**What needs to be done**
In the answer, give only the lines from the one containing "peak plat in valorant" to the end of the listing below, each reproduced word for word.

----

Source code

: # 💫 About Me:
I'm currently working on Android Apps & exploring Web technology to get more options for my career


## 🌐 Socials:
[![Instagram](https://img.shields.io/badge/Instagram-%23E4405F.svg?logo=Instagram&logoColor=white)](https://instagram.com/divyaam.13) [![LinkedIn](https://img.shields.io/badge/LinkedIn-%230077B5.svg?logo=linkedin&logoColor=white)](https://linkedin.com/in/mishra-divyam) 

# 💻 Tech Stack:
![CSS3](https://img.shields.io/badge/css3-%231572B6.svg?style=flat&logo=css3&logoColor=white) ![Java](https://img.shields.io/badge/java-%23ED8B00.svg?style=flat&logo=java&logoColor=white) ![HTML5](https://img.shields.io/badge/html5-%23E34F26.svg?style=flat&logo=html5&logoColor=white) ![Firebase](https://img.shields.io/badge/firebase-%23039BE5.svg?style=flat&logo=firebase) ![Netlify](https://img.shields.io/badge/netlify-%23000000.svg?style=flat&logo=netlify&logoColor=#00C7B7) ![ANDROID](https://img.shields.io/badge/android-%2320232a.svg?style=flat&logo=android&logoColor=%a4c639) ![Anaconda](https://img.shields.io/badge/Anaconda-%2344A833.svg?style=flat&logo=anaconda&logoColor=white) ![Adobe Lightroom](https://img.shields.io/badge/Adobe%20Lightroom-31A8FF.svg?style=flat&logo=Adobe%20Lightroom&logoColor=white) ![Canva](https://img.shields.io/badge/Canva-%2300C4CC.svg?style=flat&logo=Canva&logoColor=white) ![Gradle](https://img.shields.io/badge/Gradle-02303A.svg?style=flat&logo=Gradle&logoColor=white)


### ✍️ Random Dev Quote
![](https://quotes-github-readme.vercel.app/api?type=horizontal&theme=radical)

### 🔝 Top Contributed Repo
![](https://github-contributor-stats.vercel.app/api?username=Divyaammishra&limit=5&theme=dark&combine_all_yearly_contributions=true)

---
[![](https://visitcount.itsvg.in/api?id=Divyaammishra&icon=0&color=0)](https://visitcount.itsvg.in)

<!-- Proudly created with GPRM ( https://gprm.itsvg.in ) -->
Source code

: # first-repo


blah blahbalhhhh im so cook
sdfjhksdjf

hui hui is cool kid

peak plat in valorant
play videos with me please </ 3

----

**Solution**
peak plat in valorant
play videos with me please </ 3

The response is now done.